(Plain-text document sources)
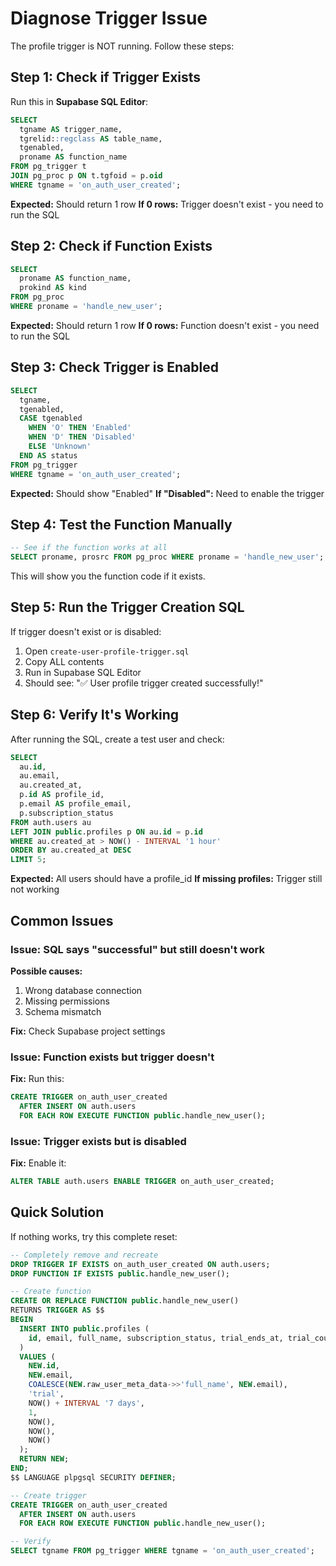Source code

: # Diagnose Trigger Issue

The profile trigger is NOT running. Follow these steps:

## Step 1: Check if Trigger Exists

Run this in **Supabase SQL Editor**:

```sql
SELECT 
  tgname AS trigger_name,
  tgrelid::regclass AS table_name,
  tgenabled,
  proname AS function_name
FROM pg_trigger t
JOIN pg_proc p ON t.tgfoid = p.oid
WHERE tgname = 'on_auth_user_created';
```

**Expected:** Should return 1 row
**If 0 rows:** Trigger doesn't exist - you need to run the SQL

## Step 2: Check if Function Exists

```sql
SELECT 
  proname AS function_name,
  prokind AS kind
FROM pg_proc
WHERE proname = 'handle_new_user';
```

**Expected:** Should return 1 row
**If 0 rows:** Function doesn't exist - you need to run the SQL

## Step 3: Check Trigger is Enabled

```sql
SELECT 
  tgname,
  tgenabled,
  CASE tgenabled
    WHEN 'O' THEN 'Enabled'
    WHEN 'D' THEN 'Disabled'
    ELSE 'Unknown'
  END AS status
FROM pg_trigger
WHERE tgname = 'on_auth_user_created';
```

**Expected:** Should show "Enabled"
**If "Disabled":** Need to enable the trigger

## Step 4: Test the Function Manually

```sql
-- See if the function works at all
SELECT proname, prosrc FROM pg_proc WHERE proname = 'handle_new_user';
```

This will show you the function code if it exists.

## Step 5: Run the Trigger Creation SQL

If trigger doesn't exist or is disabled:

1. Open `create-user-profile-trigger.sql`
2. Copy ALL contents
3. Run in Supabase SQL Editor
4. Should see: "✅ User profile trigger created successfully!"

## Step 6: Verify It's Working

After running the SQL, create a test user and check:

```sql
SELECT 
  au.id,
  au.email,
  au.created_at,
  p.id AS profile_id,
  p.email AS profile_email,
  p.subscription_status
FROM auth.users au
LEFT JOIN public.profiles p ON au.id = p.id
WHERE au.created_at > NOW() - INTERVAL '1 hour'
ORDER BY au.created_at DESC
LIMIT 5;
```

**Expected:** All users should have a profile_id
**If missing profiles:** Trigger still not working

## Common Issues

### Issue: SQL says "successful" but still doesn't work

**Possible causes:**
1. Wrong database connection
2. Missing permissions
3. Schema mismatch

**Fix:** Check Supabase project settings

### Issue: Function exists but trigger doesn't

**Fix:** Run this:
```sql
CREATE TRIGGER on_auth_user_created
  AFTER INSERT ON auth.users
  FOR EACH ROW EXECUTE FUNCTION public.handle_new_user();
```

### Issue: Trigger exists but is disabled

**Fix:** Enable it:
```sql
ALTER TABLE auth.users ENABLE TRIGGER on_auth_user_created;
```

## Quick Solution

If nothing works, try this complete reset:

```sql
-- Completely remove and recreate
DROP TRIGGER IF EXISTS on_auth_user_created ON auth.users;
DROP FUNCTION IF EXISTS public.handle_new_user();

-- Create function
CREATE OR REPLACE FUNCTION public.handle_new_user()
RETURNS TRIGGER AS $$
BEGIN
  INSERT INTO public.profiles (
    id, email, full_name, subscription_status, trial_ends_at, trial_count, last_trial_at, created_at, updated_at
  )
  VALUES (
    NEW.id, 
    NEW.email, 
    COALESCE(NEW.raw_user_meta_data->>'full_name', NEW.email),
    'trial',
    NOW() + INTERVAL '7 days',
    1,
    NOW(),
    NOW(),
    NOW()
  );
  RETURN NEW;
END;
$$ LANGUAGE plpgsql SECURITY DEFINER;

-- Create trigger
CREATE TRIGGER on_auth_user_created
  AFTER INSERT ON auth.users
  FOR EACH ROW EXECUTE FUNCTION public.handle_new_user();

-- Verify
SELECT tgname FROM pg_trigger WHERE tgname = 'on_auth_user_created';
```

---

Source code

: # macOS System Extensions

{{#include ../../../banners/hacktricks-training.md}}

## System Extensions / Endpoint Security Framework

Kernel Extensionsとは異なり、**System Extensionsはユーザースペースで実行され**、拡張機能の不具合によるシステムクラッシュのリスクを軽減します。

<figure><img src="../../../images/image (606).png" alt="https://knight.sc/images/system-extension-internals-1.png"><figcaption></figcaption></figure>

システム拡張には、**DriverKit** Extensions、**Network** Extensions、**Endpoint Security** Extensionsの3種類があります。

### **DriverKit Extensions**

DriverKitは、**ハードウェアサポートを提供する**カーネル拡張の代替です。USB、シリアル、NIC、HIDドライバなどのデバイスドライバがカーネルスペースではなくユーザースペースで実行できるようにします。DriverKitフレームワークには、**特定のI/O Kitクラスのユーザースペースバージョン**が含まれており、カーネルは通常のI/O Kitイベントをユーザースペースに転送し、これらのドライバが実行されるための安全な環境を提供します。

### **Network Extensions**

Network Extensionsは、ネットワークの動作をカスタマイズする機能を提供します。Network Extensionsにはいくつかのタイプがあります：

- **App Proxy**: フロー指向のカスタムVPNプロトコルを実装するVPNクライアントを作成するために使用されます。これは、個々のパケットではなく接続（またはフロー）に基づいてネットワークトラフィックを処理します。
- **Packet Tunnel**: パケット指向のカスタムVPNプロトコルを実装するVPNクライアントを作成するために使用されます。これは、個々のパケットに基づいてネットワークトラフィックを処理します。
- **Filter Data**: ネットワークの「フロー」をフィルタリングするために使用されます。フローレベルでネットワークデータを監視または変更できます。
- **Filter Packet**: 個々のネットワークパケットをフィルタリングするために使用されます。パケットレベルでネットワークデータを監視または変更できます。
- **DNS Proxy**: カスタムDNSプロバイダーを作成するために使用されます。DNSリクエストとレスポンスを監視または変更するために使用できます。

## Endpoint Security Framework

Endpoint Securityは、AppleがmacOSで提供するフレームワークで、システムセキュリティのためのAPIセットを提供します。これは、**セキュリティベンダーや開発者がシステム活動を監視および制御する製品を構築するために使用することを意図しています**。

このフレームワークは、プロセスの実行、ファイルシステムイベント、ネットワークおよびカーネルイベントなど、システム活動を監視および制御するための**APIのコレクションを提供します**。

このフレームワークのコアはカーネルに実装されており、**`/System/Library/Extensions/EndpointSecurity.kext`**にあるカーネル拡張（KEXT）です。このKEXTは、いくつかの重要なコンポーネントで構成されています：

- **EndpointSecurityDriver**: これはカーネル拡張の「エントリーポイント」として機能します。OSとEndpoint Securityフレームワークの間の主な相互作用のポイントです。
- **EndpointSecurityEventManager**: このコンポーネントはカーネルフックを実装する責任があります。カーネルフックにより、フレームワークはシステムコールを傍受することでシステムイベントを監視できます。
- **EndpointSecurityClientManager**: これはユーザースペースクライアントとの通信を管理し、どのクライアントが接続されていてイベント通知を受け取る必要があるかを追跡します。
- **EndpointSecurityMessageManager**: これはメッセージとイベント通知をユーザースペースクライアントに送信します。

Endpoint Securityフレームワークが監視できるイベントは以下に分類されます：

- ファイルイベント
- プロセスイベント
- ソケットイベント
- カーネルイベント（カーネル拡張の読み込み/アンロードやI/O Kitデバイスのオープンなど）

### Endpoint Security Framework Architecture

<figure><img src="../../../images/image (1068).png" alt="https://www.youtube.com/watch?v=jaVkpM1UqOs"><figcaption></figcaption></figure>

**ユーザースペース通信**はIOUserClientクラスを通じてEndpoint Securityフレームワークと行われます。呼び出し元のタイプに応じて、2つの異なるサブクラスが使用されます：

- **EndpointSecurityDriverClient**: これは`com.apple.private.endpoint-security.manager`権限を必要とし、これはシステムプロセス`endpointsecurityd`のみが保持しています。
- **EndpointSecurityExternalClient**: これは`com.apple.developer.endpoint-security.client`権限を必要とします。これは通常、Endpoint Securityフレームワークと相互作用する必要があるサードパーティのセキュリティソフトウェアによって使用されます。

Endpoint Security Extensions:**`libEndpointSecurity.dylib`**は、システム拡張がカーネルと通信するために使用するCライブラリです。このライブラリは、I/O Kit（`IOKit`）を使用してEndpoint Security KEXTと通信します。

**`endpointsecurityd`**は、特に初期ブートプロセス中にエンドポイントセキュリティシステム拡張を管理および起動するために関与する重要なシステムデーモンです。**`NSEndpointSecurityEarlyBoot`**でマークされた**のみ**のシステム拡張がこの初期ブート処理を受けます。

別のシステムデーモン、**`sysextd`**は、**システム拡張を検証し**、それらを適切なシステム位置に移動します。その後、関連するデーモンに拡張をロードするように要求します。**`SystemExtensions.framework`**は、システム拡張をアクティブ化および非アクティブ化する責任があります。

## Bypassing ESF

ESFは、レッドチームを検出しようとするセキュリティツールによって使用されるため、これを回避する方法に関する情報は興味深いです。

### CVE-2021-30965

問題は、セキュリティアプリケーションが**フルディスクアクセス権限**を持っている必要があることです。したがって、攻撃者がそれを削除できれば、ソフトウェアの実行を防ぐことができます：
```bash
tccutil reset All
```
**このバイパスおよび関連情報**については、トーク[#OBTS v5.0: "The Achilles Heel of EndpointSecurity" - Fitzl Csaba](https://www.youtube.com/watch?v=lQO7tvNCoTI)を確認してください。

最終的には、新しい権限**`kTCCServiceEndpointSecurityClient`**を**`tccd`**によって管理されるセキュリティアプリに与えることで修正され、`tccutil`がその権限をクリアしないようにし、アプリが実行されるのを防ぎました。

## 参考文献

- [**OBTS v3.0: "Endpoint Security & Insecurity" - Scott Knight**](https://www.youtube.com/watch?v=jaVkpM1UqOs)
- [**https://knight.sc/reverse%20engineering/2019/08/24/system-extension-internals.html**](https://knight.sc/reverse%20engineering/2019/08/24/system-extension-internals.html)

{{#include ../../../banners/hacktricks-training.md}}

## [Your instructions]
Check the records above and copy each line that has the string "public".

## [Task result]
LEFT JOIN public.profiles p ON au.id = p.id
  FOR EACH ROW EXECUTE FUNCTION public.handle_new_user();
DROP FUNCTION IF EXISTS public.handle_new_user();
CREATE OR REPLACE FUNCTION public.handle_new_user()
  INSERT INTO public.profiles (
  FOR EACH ROW EXECUTE FUNCTION public.handle_new_user();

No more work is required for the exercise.